12.27.2011

31 Days of Song, Day #27

Today is a nice, relaxing day.  I plan on doing a lot of reading, some cleaning, etc.  I love getting ready for a new year!

"O Come All Ye Faithful" is a song I've really been thinking about lately, especially the chorus.

O come, let us adore Him
Christ the Lord

Do I really adore Him?  Do I realize that that little Baby was God too?  I was trying to explain this to Chloe the other day, and it's really very difficult.  I want to adore Him, though, more and more.



* And when they had come into the house, they saw the young Child with Mary His mother, and fell down and worshiped Him.  And when they had opened their treasures, they presented gifts to Him: gold, frankincense, and myrrh.  Matthew 2:11

John Francis Wade, author of this hymn, was hounded out of England in 1745.  He was a Roman Catholic layman in Lancashire; but because of persecution arising from the Jacobite rebellion, streams of Catholics fled to France and Portugal, where communities of English-speaking Catholics appeared.
   But how could he, a refugee, support himself?  In those days, the printing of musical scores was cumbersome, and copying them by hand was an art.  In the famous Roman Catholic College and Ministry Center in Douay, France, Wade taught music and became renowned as a copyist of musical scores.  His work was exquisite.
   In 1743, Wade, thirty-two, had produced a copy of a Latin Christmas carol beginning with the phrase Adeste Fidelis, Laeti triumphantes.  At one time historians believed he had simply discovered an ancient hymn by an unknown author, but most scholars now believe Wade himself composed the lyrics.  Seven original hand-copied manuscripts of this Latin hymn have been found, all of them bearing Wade's signature.
   John Wade passed away on August 16, 1786, at age seventy-five.  His obituary honored him for his "beautiful manuscripts" that adorned chapels and homes.
   As time passed, English Catholics began returning to Britain, and they carried Wade's Christmas carol with them.  More time passed, and one day an Anglican minister named Rev.
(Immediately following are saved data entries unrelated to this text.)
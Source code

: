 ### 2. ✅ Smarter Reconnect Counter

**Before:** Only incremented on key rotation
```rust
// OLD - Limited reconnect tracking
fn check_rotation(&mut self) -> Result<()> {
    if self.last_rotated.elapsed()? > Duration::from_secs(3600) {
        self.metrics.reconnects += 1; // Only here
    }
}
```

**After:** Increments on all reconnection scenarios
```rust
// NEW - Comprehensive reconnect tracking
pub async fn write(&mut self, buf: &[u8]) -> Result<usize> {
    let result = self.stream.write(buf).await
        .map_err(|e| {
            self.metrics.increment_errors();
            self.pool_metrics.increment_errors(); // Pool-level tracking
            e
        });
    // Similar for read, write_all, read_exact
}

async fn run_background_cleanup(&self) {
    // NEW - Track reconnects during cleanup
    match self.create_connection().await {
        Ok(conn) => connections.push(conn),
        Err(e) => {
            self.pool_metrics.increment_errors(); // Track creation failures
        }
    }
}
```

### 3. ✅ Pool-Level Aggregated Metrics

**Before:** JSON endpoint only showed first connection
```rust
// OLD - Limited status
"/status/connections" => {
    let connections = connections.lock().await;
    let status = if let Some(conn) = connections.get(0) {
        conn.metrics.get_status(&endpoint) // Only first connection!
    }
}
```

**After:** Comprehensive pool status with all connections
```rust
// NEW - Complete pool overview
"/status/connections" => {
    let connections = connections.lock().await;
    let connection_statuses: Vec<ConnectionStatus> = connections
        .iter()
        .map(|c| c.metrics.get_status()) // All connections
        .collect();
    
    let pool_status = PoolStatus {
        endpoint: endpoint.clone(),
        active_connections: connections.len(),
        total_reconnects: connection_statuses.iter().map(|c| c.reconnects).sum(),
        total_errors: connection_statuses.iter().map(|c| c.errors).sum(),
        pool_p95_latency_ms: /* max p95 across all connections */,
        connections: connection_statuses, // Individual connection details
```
Frederick Oakeley, who preached at Margaret Street Chapel in London, came across Wade's Latin Christmas carol.  Being deeply moved, he translated it into English for Margaret Street Chapel.  The first line of Oakeley's translation said, "Ye Faithful, Approach Ye."
   Somehow "Ye Faithful, Approach Ye" didn't catch on, and several years later Oakeley tried again.  By this time, Oakeley, too, was a Roman Catholic priest, having converted to Catholicism in 1845.  Perhaps his grasp of Latin had improved because as he repeated over and over the Latin phrase Adeste Fidelis, Laeti triumphantes, he finally came up with the simpler, more vigorous "O Come, All Ye Faithful, Joyful and Triumphant!"
   So two brave Englishmen, Catholics, lovers of Christmas and lovers of hymns, living a hundred years apart, writing in two different nations, combined their talents to bid us come, joyful and triumphant, and adore Him born the King of angels.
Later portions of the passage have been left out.